CJUELe règlement n°343/2003, plus communément appelé règlement Dublin II, énonce tous les critères  afin de déterminer l’État membre compétent pour traiter une demande d’asile présentée dans l’UE. En principe, le système de répartition des compétences désigne un seul État membre compétent afin de traiter une telle demande dans l’Union.

Lorsqu’un ressortissant d’un pays tiers a demandé asile dans un État membre – qui n’est pas celui que désignent les règles de compétence de ce règlement – celui-ci prévoit une procédure de transfert du demandeur d’asile dans l’État membre normalement compétent. Le règlement prévoit néanmoins la possibilité pour un État membre de se substituer à l’État membre normalement compétent et d’examiner lui-même une demande d’asile présentée sur son territoire (Article 3, paragraphe 2, du règlement n° 343/2003.)

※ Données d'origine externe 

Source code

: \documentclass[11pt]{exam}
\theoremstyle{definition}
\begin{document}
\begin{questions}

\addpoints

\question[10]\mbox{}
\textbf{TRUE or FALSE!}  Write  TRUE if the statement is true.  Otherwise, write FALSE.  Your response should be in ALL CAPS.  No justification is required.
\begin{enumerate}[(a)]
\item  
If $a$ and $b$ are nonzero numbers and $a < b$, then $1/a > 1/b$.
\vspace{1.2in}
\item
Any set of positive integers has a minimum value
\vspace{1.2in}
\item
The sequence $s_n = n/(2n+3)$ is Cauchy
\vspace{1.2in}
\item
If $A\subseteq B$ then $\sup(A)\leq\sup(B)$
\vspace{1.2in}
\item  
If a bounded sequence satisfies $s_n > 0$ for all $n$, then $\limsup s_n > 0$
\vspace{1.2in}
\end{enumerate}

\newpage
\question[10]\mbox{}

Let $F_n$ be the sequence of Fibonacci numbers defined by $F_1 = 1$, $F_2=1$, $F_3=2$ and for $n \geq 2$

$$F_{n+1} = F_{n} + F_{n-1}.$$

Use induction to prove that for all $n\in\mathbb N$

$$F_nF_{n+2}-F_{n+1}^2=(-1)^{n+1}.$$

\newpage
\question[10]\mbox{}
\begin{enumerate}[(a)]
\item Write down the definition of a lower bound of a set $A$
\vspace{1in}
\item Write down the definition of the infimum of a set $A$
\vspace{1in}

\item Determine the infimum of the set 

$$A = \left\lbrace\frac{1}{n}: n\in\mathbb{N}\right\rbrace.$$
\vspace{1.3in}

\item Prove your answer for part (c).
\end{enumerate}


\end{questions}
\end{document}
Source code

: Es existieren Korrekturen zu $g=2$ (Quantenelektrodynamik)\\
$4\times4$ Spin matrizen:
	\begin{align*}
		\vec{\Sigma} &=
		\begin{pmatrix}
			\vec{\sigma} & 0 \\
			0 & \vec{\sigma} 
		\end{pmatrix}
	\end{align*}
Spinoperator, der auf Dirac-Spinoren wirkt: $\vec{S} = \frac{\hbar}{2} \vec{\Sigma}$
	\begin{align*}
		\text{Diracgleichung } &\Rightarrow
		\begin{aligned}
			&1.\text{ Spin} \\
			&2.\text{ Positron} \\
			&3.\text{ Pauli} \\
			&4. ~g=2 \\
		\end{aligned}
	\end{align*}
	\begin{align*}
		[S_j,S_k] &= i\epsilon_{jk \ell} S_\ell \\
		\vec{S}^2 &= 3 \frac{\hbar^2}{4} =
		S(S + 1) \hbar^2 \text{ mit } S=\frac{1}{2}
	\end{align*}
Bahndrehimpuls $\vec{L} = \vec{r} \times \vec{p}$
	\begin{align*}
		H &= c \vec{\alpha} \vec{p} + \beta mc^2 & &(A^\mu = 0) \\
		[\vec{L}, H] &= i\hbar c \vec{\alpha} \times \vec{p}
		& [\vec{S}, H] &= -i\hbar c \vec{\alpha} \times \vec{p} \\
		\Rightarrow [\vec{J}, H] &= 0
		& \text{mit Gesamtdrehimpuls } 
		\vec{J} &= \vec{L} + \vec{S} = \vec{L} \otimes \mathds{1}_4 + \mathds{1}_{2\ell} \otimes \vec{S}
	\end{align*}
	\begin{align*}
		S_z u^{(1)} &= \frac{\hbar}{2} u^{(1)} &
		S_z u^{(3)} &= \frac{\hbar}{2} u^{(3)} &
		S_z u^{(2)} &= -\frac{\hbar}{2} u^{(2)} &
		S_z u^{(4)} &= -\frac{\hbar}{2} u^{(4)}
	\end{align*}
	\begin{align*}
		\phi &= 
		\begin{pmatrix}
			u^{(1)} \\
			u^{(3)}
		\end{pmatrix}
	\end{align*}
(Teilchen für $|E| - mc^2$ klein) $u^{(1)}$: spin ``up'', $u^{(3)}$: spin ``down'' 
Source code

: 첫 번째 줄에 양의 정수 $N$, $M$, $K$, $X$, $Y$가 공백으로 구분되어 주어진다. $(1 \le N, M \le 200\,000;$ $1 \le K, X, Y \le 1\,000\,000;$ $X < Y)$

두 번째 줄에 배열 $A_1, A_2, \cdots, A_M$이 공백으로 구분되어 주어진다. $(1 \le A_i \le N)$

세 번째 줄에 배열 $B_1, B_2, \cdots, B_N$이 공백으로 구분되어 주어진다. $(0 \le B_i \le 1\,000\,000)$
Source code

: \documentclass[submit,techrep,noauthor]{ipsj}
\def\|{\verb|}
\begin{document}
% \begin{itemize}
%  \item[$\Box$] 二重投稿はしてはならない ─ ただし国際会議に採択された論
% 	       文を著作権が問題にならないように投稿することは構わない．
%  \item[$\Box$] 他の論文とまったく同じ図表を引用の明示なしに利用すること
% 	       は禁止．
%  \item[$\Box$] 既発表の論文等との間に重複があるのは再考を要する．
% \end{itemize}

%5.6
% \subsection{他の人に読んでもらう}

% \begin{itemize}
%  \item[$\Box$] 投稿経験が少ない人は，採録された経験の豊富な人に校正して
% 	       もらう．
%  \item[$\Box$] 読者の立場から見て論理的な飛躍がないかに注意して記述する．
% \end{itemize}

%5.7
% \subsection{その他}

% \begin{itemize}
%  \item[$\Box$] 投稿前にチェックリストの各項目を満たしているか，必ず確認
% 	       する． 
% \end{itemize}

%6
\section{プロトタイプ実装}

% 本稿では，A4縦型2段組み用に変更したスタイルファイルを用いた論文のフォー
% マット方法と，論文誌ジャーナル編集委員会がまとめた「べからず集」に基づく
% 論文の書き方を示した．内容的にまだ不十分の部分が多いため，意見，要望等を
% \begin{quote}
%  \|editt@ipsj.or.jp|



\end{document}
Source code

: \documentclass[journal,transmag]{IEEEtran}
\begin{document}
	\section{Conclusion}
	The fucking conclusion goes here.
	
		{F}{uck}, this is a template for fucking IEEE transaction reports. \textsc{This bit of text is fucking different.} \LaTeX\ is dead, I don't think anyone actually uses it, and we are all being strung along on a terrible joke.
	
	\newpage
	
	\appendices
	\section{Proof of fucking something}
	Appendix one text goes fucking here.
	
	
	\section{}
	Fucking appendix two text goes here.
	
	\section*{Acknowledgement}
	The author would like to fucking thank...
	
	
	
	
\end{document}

Deux affaires similaires de recours à l’encontre de transferts vers la Grèce

Dans l’affaire C-411/10 M. N. S., ressortissant afghan, est entré en Grèce où il a été incarcéré le 24 septembre 2008. Au terme de cette incarcération, un ordre de quitter le territoire grec dans un délai de 30 jours lui a été intimé, après quoi il a été refoulé vers la Turquie sans avoir présenté de demande d’asile en Grèce. Après s’être enfui de la prison turque, il s’est rendu au Royaume-Uni où il est arrivé le 12 janvier 2009 et où il a présenté une demande d’asile le même jour. Le 30 juillet 2009, M. N. S. a été avisé de son transfert en Grèce, le 6 août 2009, en application du règlement n° 343/2003. Il a introduit un recours contre cette décision.

L’affaire C-493/10 porte sur les recours que cinq demandeurs d’asile ont introduit en Irlande contre les décisions de les faire transférer en Grèce afin que leurs demandes d’asile y soient examinées. Tous les requérants sont entrés dans l’Union par la Grèce où ils ont été incarcérés pour entrée illégale sur le territoire. Ils ont tous quitté la Grèce sans y avoir demandé asile et se sont rendus en Irlande où ils ont introduit des demandes d’asile.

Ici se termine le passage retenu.